Agreed @dlehman1 ! And, for completeness and for everyone's further understanding: For the geometric distribution, the way "Random Geometric (p)" is parameterized in JMP (returns the number of non-failures until a failure occurs, for failures with probability p), the mean is (1-p)/p. So, for p=0.3 the mean is (1-0.3)/0.3 =  2.3. And for p=0.1, the mean is (1-0.1)/0.1 = 9. And, these verify your simulations where you estimated the means as 2.3487 and 8.951, respectively.
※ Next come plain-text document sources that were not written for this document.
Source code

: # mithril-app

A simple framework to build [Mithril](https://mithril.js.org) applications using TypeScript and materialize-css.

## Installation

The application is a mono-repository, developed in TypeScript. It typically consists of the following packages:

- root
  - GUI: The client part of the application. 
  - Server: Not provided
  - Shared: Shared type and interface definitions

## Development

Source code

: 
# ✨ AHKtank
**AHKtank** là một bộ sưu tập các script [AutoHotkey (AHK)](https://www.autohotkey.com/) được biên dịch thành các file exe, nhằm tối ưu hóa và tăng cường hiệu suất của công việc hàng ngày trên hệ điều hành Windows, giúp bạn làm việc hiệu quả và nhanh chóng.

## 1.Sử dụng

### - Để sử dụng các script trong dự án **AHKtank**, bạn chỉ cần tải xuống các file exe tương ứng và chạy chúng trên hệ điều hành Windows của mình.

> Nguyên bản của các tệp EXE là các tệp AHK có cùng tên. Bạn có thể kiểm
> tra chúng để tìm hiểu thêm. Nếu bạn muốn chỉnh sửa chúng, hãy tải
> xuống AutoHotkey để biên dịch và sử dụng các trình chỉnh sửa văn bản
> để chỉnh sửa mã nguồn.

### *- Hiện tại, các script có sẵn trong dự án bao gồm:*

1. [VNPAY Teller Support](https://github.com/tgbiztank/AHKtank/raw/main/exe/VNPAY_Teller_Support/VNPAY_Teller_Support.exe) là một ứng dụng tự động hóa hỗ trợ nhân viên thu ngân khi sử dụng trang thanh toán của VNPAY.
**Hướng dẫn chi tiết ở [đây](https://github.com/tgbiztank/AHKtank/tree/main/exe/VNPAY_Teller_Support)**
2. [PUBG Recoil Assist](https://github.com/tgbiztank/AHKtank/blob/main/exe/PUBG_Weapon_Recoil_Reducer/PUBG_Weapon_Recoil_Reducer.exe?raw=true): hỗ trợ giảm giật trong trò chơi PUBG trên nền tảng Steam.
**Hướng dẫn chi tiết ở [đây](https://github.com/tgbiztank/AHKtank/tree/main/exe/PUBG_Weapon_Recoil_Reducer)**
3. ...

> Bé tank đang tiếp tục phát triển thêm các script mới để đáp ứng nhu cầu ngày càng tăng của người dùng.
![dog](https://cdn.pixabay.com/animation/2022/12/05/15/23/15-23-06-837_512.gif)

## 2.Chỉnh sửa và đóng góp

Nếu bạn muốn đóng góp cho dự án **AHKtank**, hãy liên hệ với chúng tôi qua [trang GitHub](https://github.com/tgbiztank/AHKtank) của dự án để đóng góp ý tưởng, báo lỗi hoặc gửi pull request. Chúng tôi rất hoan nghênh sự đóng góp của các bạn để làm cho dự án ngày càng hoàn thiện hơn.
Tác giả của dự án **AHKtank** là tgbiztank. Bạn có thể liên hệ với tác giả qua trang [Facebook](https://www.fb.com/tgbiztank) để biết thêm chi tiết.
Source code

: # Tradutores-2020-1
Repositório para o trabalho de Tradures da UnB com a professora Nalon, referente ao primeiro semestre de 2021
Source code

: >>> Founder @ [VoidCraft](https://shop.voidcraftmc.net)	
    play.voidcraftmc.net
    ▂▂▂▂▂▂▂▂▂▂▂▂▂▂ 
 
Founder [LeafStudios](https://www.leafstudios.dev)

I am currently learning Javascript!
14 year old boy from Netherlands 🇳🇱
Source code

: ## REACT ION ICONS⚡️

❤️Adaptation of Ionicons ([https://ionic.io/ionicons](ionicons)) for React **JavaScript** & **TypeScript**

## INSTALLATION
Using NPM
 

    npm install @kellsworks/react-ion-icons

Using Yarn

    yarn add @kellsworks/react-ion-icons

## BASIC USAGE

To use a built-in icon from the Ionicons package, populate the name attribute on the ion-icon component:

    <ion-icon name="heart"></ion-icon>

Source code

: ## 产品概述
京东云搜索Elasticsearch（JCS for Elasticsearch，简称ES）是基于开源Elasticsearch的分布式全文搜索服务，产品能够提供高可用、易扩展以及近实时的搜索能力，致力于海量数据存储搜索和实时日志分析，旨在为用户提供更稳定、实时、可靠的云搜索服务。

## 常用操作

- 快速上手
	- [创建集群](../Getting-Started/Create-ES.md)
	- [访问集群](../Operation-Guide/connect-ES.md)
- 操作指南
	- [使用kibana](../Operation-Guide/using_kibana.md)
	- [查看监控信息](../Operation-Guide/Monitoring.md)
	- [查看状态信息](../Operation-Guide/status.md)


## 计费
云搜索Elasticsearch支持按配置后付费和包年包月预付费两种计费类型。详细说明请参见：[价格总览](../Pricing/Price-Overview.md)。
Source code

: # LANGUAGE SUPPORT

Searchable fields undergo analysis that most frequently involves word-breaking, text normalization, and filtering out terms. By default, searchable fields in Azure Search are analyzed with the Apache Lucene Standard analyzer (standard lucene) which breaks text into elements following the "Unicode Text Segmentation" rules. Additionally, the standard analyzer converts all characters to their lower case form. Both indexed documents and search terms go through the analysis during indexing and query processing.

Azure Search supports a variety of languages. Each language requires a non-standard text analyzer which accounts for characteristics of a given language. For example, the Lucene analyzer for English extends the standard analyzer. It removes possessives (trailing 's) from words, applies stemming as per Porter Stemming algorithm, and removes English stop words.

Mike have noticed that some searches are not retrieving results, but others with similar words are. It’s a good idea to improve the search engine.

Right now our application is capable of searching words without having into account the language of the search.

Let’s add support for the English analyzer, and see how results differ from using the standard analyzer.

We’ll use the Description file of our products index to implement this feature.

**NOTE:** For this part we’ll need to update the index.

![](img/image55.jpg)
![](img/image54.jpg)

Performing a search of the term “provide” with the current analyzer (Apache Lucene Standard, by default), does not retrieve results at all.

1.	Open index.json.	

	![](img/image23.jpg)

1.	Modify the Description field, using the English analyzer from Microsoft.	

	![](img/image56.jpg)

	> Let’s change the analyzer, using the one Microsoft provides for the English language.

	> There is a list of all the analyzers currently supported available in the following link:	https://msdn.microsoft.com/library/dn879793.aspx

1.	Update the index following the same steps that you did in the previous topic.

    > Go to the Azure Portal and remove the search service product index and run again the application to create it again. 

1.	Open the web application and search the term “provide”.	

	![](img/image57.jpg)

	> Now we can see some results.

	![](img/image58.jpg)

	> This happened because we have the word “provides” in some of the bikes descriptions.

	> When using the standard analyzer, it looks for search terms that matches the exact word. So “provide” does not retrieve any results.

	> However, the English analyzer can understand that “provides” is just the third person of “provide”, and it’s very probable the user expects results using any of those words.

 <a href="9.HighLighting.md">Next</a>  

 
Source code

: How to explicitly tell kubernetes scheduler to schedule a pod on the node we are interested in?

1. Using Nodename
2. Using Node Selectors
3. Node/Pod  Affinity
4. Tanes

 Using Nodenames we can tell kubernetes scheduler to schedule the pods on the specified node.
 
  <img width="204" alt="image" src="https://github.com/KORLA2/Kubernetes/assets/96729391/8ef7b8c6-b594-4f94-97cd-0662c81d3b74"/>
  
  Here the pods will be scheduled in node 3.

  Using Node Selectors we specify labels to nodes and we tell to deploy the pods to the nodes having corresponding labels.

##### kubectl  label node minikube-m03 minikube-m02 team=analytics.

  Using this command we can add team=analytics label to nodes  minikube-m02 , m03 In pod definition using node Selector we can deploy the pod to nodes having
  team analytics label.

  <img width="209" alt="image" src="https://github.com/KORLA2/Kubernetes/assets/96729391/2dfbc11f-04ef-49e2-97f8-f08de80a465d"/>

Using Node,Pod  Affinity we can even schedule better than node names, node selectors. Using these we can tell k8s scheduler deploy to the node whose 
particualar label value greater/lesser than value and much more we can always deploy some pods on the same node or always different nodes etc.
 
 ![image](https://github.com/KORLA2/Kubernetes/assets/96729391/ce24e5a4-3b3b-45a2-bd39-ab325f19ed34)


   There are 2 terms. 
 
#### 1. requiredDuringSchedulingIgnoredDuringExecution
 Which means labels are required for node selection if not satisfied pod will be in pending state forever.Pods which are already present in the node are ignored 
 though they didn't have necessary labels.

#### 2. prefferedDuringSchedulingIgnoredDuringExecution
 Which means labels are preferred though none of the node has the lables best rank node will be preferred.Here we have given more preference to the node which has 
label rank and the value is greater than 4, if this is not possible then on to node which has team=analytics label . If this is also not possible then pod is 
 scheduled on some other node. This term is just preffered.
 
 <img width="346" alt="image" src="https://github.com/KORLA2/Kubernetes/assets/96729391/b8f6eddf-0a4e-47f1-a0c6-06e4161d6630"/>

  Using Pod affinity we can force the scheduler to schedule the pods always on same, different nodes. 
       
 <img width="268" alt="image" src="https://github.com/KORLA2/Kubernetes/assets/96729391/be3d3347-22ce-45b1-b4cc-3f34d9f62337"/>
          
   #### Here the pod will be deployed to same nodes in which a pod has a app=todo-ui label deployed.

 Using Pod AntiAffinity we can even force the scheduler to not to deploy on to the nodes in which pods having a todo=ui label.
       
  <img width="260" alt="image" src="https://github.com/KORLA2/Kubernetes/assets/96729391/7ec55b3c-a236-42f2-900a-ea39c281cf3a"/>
https://en.wikipedia.org/wiki/Geometric_distribution     

Well, the files gives 95% confidence intervals for the mean number of parts before the first defect shows up.  If it takes 4 hours to inspect each part, then multiply the mean number of parts (and/or the confidence interval) by 4 hours. I think I may be missing something in your question, but that is what I would say.

Thanks dlehman1 and MRB3855 as both of these do end up giving me what I was looking for as I now have a few tools to add to my JMP toolbox.  I appreciate the formula supplied by MRB3855 (Samples to test to be 95% confident you find a reject = ln(0.05)/ln(1-p) where p is the reject rate which was 0.3 (30%) or 0.1 (10%), then round n up to the nearest integer) to get the answer to my basic question (9 and 29, respectively). 

The geometric distribution was a new thing for me (thanks again for the additional explanation of that distribution MRB3855) and simulating this distribution as done in the sample file supplied by dlehman1 was an elegant statistics approach to my question which helps join the statistics vs probability component of this question.  Taking this approach a little further, I highlighted the data points around the 95% confidence level, then subset that data, which has its own distribution with a Mean approximately equal to the number supplied by the formula above.  Note, for anybody following along here, this mean number is much different than the Mean of these two randomly generated Geometric distributions as their Means are based on the whole distribution for how many parts you will need to inspect on average to find a single failure versus how many parts you need to inspect to be 95% confident you will find a single reject.

Perhaps a small challenge to this awesome JMP community would be if somebody can take this information and make a cool add-in script whereby people with a more limited understanding of statistics and probability can answer my initial question, so they can look smart to their bosses.  For example, if the user supplies the Defect Level to Detect and the Confidence Level for detecting a defect, while the script simply outputs the Number of parts to Inspect would be a nice Sample Size calculator.  Adding in dlehman1 Geometric distribution idea would be even cooler!

Thanks, calking!!  I knew JMP had to have this built in somewhere.  Now I, along with everybody else who has made it this far in the thread, know how to get the answer to my question using the already built in JMP script.